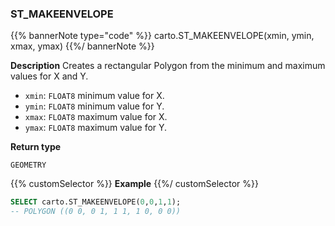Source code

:### ST_MAKEENVELOPE

{{% bannerNote type="code" %}}
carto.ST_MAKEENVELOPE(xmin, ymin, xmax, ymax)
{{%/ bannerNote %}}

**Description**
Creates a rectangular Polygon from the minimum and maximum values for X and Y.

* `xmin`: `FLOAT8` minimum value for X.
* `ymin`: `FLOAT8` minimum value for Y.
* `xmax`: `FLOAT8` maximum value for X.
* `ymax`: `FLOAT8` maximum value for Y.

**Return type**

`GEOMETRY`

{{% customSelector %}}
**Example**
{{%/ customSelector %}}

```sql
SELECT carto.ST_MAKEENVELOPE(0,0,1,1);
-- POLYGON ((0 0, 0 1, 1 1, 1 0, 0 0)) 
```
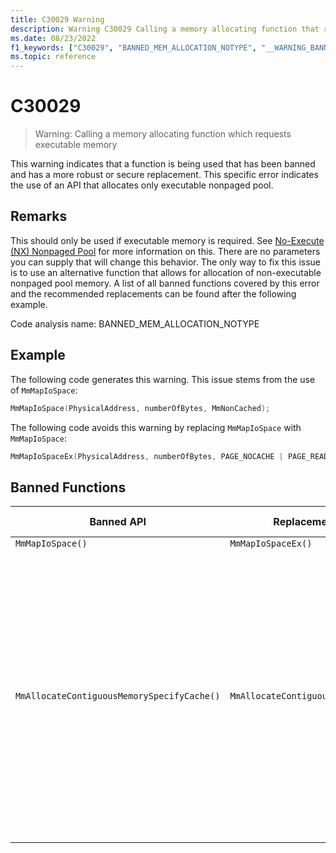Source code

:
 ```yaml
---
title: C30029 Warning
description: Warning C30029 Calling a memory allocating function that requests executable memory.
ms.date: 08/23/2022
f1_keywords: ["C30029", "BANNED_MEM_ALLOCATION_NOTYPE", "__WARNING_BANNED_MEM_ALLOCATION_NOTYPE"]
ms.topic: reference
---
```

# C30029

> Warning: Calling a memory allocating function which requests executable memory

This warning indicates that a function is being used that has been banned and has a more robust or secure replacement. This specific error indicates the use of an API that allocates only executable nonpaged pool.

## Remarks

This should only be used if executable memory is required. See [No-Execute (NX) Nonpaged Pool](../kernel/no-execute-nonpaged-pool.md) for more information on this. There are no parameters you can supply that will change this behavior. The only way to fix this issue is to use an alternative function that allows for allocation of non-executable nonpaged pool memory. A list of all banned functions covered by this error and the recommended replacements can be found after the following example.

Code analysis name: BANNED_MEM_ALLOCATION_NOTYPE

## Example

The following code generates this warning. This issue stems from the use of `MmMapIoSpace`:

```cpp
MmMapIoSpace(PhysicalAddress, numberOfBytes, MmNonCached);
```

The following code avoids this warning by replacing `MmMapIoSpace` with `MmMapIoSpace`:

```cpp
MmMapIoSpaceEx(PhysicalAddress, numberOfBytes, PAGE_NOCACHE | PAGE_READWRITE);
```

## Banned Functions

| Banned API | Replacement(s) | Rationale / Notes |
| -----------|----------------|-------|
|```MmMapIoSpace()```|```MmMapIoSpaceEx()```|
|```MmAllocateContiguousMemorySpecifyCache()```|```MmAllocateContiguousNodeMemory()```|Depending on the cache type, SpecifyCache can be used in a way that limits it to non-executable memory. However, using NodeMemory will ensure this. See [C30030, subsection 'For defects involving cache types'](./30030-parameter-indicates-executable-memory.md#for-defects-involving-cache-types) for more information on this.|
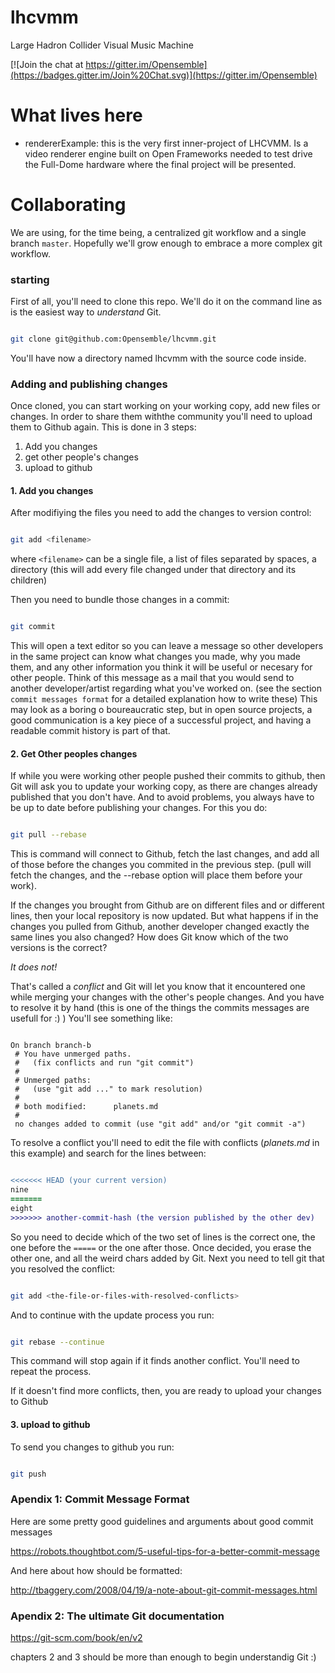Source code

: # lhcvmm
Large Hadron Collider Visual Music Machine

[![Join the chat at https://gitter.im/Opensemble](https://badges.gitter.im/Join%20Chat.svg)](https://gitter.im/Opensemble)

# What lives here

* rendererExample: this is the very first inner-project of LHCVMM. Is a video renderer engine built on Open Frameworks needed to test drive the Full-Dome hardware where the final project will be presented.


# Collaborating

We are using, for the time being, a centralized git workflow and a single branch `master`. Hopefully we'll grow enough to embrace a more complex git workflow.

### starting

First of all, you'll need to clone this repo. We'll do it on the command line as is the easiest way to *understand* Git.

```bash

git clone git@github.com:Opensemble/lhcvmm.git

```

You'll have now a directory named lhcvmm with the source code inside.


### Adding and publishing changes

Once cloned, you can start working on your working copy, add new files or changes.
In order to share them withthe community you'll need to upload them to Github again.
This is done in 3 steps:

1. Add you changes
2. get other people's changes
3. upload to github

#### 1. Add you changes
 After modifiying the files you need to add the changes to version control:

```bash

git add <filename>

```

where `<filename>` can be a single file, a list of files separated by spaces, a directory (this will add every file changed under that directory and its children)


Then you need to bundle those changes in a commit:

```bash

git commit

```

This will open a text editor so you can leave a message so other developers in the same project can know what changes you made, why you made them, and any other information you think it will be useful or necesary for other people. Think of this message as a mail that you would send to another developer/artist regarding what you've worked on. (see the section `commit messages format` for a detailed explanation how to write these)
This may look as a boring o boureaucratic step, but in open source projects, a good communication is a key piece of a successful project, and having a readable commit history is part of that.


#### 2. Get Other peoples changes

If while you were working other people pushed their commits to github, then Git will ask you to update your working copy, as there are changes already published that you don't have.
And to avoid problems, you always have to be up to date before publishing your changes. For this you do:

```bash

git pull --rebase

```

This is command will connect to Github, fetch the last changes, and add all of those before the changes you commited in the previous step.
(pull will fetch the changes, and the --rebase option will place them before your work).

If the changes you brought from Github are on different files and or different lines, then your local repository is now updated.
But what happens if in the changes you pulled from Github, another developer changed exactly the same lines you also changed?
How does Git know which of the two versions is the correct?

*It does not!*

That's called a *conflict* and Git will let you know that it encountered one while merging your changes with the other's people changes.
And you have to resolve it by hand (this is one of the things the commits messages are usefull for :) )
You'll see something like:

```Git

On branch branch-b
 # You have unmerged paths.
 #   (fix conflicts and run "git commit")
 #
 # Unmerged paths:
 #   (use "git add ..." to mark resolution)
 #
 # both modified:      planets.md
 #
 no changes added to commit (use "git add" and/or "git commit -a")

```

To resolve a conflict you'll need to edit the file with conflicts (_planets.md_ in this example) and search for the lines between:

```diff

<<<<<<< HEAD (your current version)
nine
=======
eight
>>>>>>> another-commit-hash (the version published by the other dev)

```

So you need to decide which of the two set of lines is the correct one, the one before the `=====` or the one after those.
Once decided, you erase the other one, and all the weird chars added by Git.
Next you need to tell git that you resolved the conflict:

```bash

git add <the-file-or-files-with-resolved-conflicts>

```

And to continue with the update process you run:

```bash

git rebase --continue

```

This command will stop again if it finds another conflict. You'll need to repeat the process.

If it doesn't find more conflicts, then, you are ready to upload your changes to Github


#### 3. upload to github

To send you changes to github you run:

```bash

git push

```


### Apendix 1: Commit Message Format

Here are some pretty good guidelines and arguments about good commit messages

https://robots.thoughtbot.com/5-useful-tips-for-a-better-commit-message

And here about how should be formatted:

http://tbaggery.com/2008/04/19/a-note-about-git-commit-messages.html


### Apendix 2: The ultimate Git documentation

https://git-scm.com/book/en/v2

chapters 2 and 3 should be more than enough to begin understandig Git :)
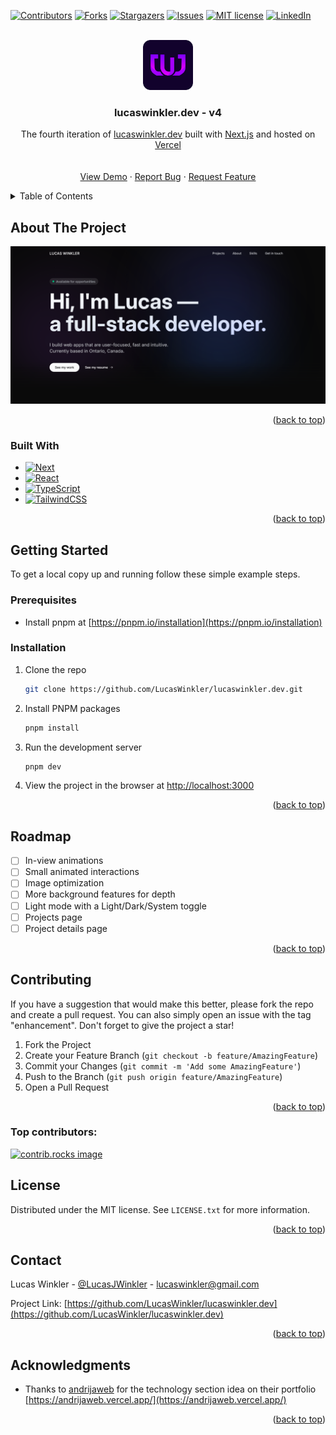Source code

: <a id="readme-top"></a>

[![Contributors][contributors-shield]][contributors-url]
[![Forks][forks-shield]][forks-url]
[![Stargazers][stars-shield]][stars-url]
[![Issues][issues-shield]][issues-url]
[![MIT license][license-shield]][license-url]
[![LinkedIn][linkedin-shield]][linkedin-url]

<!-- PROJECT LOGO -->
<br />
<div align="center">
  <a href="https://github.com/LucasWinkler/lucaswinkler.dev">
    <img src="src/app/icon.svg" alt="Logo" width="80" height="80">
  </a>

<h3 align="center">lucaswinkler.dev - v4</h3>

  <p align="center">
    The fourth iteration of <a href="https://www.lucaswinkler.dev">lucaswinkler.dev</a> built with <a href="https://nextjs.org/">Next.js</a> and hosted on <a href="https://vercel.com">Vercel</a>
    <br />
    <br />
    <br />
    <a href="https://www.lucaswinkler.dev">View Demo</a>
    &middot;
    <a href="https://github.com/LucasWinkler/lucaswinkler.dev/issues/new?labels=bug&template=bug-report---.md">Report Bug</a>
    &middot;
    <a href="https://github.com/LucasWinkler/lucaswinkler.dev/issues/new?labels=enhancement&template=feature-request---.md">Request Feature</a>
  </p>
</div>

<!-- TABLE OF CONTENTS -->
<details>
  <summary>Table of Contents</summary>
  <ol>
    <li>
      <a href="#about-the-project">About The Project</a>
      <ul>
        <li><a href="#built-with">Built With</a></li>
      </ul>
    </li>
    <li>
      <a href="#getting-started">Getting Started</a>
      <ul>
        <li><a href="#prerequisites">Prerequisites</a></li>
        <li><a href="#installation">Installation</a></li>
      </ul>
    </li>
    <li><a href="#roadmap">Roadmap</a></li>
    <li><a href="#contributing">Contributing</a></li>
    <li><a href="#license">License</a></li>
    <li><a href="#contact">Contact</a></li>
    <li><a href="#acknowledgments">Acknowledgments</a></li>
  </ol>
</details>

<!-- ABOUT THE PROJECT -->

## About The Project

[![Lucas Winkler's Portfolio][product-screenshot]](https://www.lucaswinkler.dev)

<p align="right">(<a href="#readme-top">back to top</a>)</p>

### Built With

- [![Next][Next.js]][Next-url]
- [![React][React.js]][React-url]
- [![TypeScript][TypeScript]][TypeScript-url]
- [![TailwindCSS][TailwindCSS]][TailwindCSS-url]

<p align="right">(<a href="#readme-top">back to top</a>)</p>

<!-- GETTING STARTED -->

## Getting Started

To get a local copy up and running follow these simple example steps.

### Prerequisites

- Install pnpm at [https://pnpm.io/installation](https://pnpm.io/installation)

### Installation

1. Clone the repo
   ```sh
   git clone https://github.com/LucasWinkler/lucaswinkler.dev.git
   ```
2. Install PNPM packages
   ```sh
   pnpm install
   ```
3. Run the development server
   ```sh
   pnpm dev
   ```
4. View the project in the browser at [http://localhost:3000](http://localhost:3000)

<p align="right">(<a href="#readme-top">back to top</a>)</p>

<!-- ROADMAP -->

## Roadmap

- [ ] In-view animations
- [ ] Small animated interactions
- [ ] Image optimization
- [ ] More background features for depth
- [ ] Light mode with a Light/Dark/System toggle
- [ ] Projects page
- [ ] Project details page

<p align="right">(<a href="#readme-top">back to top</a>)</p>

<!-- CONTRIBUTING -->

## Contributing

If you have a suggestion that would make this better, please fork the repo and create a pull request. You can also simply open an issue with the tag "enhancement".
Don't forget to give the project a star!

1. Fork the Project
2. Create your Feature Branch (`git checkout -b feature/AmazingFeature`)
3. Commit your Changes (`git commit -m 'Add some AmazingFeature'`)
4. Push to the Branch (`git push origin feature/AmazingFeature`)
5. Open a Pull Request

<p align="right">(<a href="#readme-top">back to top</a>)</p>

### Top contributors:

<a href="https://github.com/LucasWinkler/lucaswinkler.dev/graphs/contributors">
  <img src="https://contrib.rocks/image?repo=LucasWinkler/lucaswinkler.dev" alt="contrib.rocks image" />
</a>

<!-- LICENSE -->

## License

Distributed under the MIT license. See `LICENSE.txt` for more information.

<p align="right">(<a href="#readme-top">back to top</a>)</p>

<!-- CONTACT -->

## Contact

Lucas Winkler - [@LucasJWinkler](https://twitter.com/LucasJWinkler) - lucaswinkler@gmail.com

Project Link: [https://github.com/LucasWinkler/lucaswinkler.dev](https://github.com/LucasWinkler/lucaswinkler.dev)

<p align="right">(<a href="#readme-top">back to top</a>)</p>

<!-- ACKNOWLEDGMENTS -->

## Acknowledgments

- Thanks to [andrijaweb](https://github.com/andrijaweb) for the technology section idea on their portfolio [https://andrijaweb.vercel.app/](https://andrijaweb.vercel.app/)

<p align="right">(<a href="#readme-top">back to top</a>)</p>

[contributors-shield]: https://img.shields.io/github/contributors/LucasWinkler/lucaswinkler.dev.svg?style=for-the-badge
[contributors-url]: https://github.com/LucasWinkler/lucaswinkler.dev/graphs/contributors
[forks-shield]: https://img.shields.io/github/forks/LucasWinkler/lucaswinkler.dev.svg?style=for-the-badge
[forks-url]: https://github.com/LucasWinkler/lucaswinkler.dev/network/members
[stars-shield]: https://img.shields.io/github/stars/LucasWinkler/lucaswinkler.dev.svg?style=for-the-badge
[stars-url]: https://github.com/LucasWinkler/lucaswinkler.dev/stargazers
[issues-shield]: https://img.shields.io/github/issues/LucasWinkler/lucaswinkler.dev.svg?style=for-the-badge
[issues-url]: https://github.com/LucasWinkler/lucaswinkler.dev/issues
[license-shield]: https://img.shields.io/github/license/LucasWinkler/lucaswinkler.dev.svg?style=for-the-badge
[license-url]: https://github.com/LucasWinkler/lucaswinkler.dev/blob/master/LICENSE.txt
[linkedin-shield]: https://img.shields.io/badge/-LinkedIn-black.svg?style=for-the-badge&logo=linkedin&colorB=555
[linkedin-url]: https://linkedin.com/in/lucas-winkler
[product-screenshot]: public/og.png
[Next.js]: https://img.shields.io/badge/next.js-000000?style=for-the-badge&logo=nextdotjs&logoColor=white
[Next-url]: https://nextjs.org/
[React.js]: https://img.shields.io/badge/React-20232A?style=for-the-badge&logo=react&logoColor=61DAFB
[React-url]: https://reactjs.org/
[TailwindCSS]: https://img.shields.io/badge/Tailwind%20CSS-%2338B2AC.svg?logo=tailwind-css&logoColor=white
[TailwindCSS-url]: https://tailwindcss.com/
[TypeScript]: https://img.shields.io/badge/TypeScript-3178C6?logo=typescript&logoColor=fff
[TypeScript-url]: https://www.typescriptlang.org/
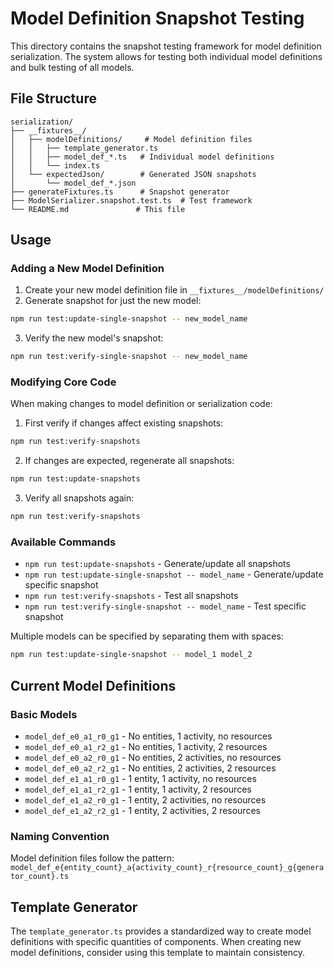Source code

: # Model Definition Snapshot Testing

This directory contains the snapshot testing framework for model definition serialization. The system allows for testing both individual model definitions and bulk testing of all models.

## File Structure

```
serialization/
├── __fixtures__/
│   ├── modelDefinitions/     # Model definition files
│   │   ├── template_generator.ts
│   │   ├── model_def_*.ts   # Individual model definitions
│   │   └── index.ts
│   └── expectedJson/        # Generated JSON snapshots
│       └── model_def_*.json
├── generateFixtures.ts      # Snapshot generator
├── ModelSerializer.snapshot.test.ts  # Test framework
└── README.md               # This file
```

## Usage

### Adding a New Model Definition

1. Create your new model definition file in `__fixtures__/modelDefinitions/`
2. Generate snapshot for just the new model:
```bash
npm run test:update-single-snapshot -- new_model_name
```
3. Verify the new model's snapshot:
```bash
npm run test:verify-single-snapshot -- new_model_name
```

### Modifying Core Code

When making changes to model definition or serialization code:

1. First verify if changes affect existing snapshots:
```bash
npm run test:verify-snapshots
```

2. If changes are expected, regenerate all snapshots:
```bash
npm run test:update-snapshots
```

3. Verify all snapshots again:
```bash
npm run test:verify-snapshots
```

### Available Commands

- `npm run test:update-snapshots` - Generate/update all snapshots
- `npm run test:update-single-snapshot -- model_name` - Generate/update specific snapshot
- `npm run test:verify-snapshots` - Test all snapshots
- `npm run test:verify-single-snapshot -- model_name` - Test specific snapshot

Multiple models can be specified by separating them with spaces:
```bash
npm run test:update-single-snapshot -- model_1 model_2
```

## Current Model Definitions

### Basic Models
- `model_def_e0_a1_r0_g1` - No entities, 1 activity, no resources
- `model_def_e0_a1_r2_g1` - No entities, 1 activity, 2 resources
- `model_def_e0_a2_r0_g1` - No entities, 2 activities, no resources
- `model_def_e0_a2_r2_g1` - No entities, 2 activities, 2 resources
- `model_def_e1_a1_r0_g1` - 1 entity, 1 activity, no resources
- `model_def_e1_a1_r2_g1` - 1 entity, 1 activity, 2 resources
- `model_def_e1_a2_r0_g1` - 1 entity, 2 activities, no resources
- `model_def_e1_a2_r2_g1` - 1 entity, 2 activities, 2 resources

### Naming Convention
Model definition files follow the pattern:
`model_def_e{entity_count}_a{activity_count}_r{resource_count}_g{generator_count}.ts`

## Template Generator

The `template_generator.ts` provides a standardized way to create model definitions with specific quantities of components. When creating new model definitions, consider using this template to maintain consistency.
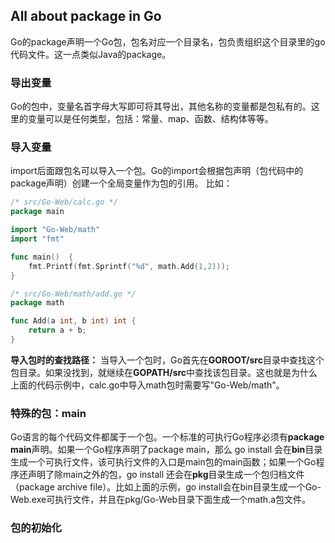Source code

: ## All about package in Go
Go的package声明一个Go包，包名对应一个目录名，包负责组织这个目录里的go代码文件。这一点类似Java的package。

### 导出变量
Go的包中，变量名首字母大写即可将其导出，其他名称的变量都是包私有的。这里的变量可以是任何类型，包括：常量、map、函数、结构体等等。

### 导入变量
import后面跟包名可以导入一个包。Go的import会根据包声明（包代码中的package声明）创建一个全局变量作为包的引用。
比如：
```go
/* src/Go-Web/calc.go */
package main

import "Go-Web/math"
import "fmt"

func main()  {
	fmt.Printf(fmt.Sprintf("%d", math.Add(1,2)));
}

/* src/Go-Web/math/add.go */
package math

func Add(a int, b int) int {
	return a + b;
}


```
**导入包时的查找路径：** 当导入一个包时，Go首先在**GOROOT/src**目录中查找这个包目录。如果没找到，就继续在**GOPATH/src**中查找该包目录。这也就是为什么上面的代码示例中，calc.go中导入math包时需要写"Go-Web/math"。

### 特殊的包：main
Go语言的每个代码文件都属于一个包。一个标准的可执行Go程序必须有**package main**声明。如果一个Go程序声明了package main，那么 go install 会在**bin**目录生成一个可执行文件，该可执行文件的入口是main包的main函数；如果一个Go程序还声明了除main之外的包，go install 还会在**pkg**目录生成一个包归档文件（package archive file）。比如上面的示例，go install会在bin目录生成一个Go-Web.exe可执行文件，并且在pkg/Go-Web目录下面生成一个math.a包文件。

### 包的初始化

**********

> Exercise aim
Set down word for word the lines from the opening of the entries above through the line that contains "maximum value for Y.", and omit every picture.

> Output
Source code

:### ST_MAKEENVELOPE

{{% bannerNote type="code" %}}
carto.ST_MAKEENVELOPE(xmin, ymin, xmax, ymax)
{{%/ bannerNote %}}

**Description**
Creates a rectangular Polygon from the minimum and maximum values for X and Y.

* `xmin`: `FLOAT8` minimum value for X.
* `ymin`: `FLOAT8` minimum value for Y.
* `xmax`: `FLOAT8` maximum value for X.
* `ymax`: `FLOAT8` maximum value for Y.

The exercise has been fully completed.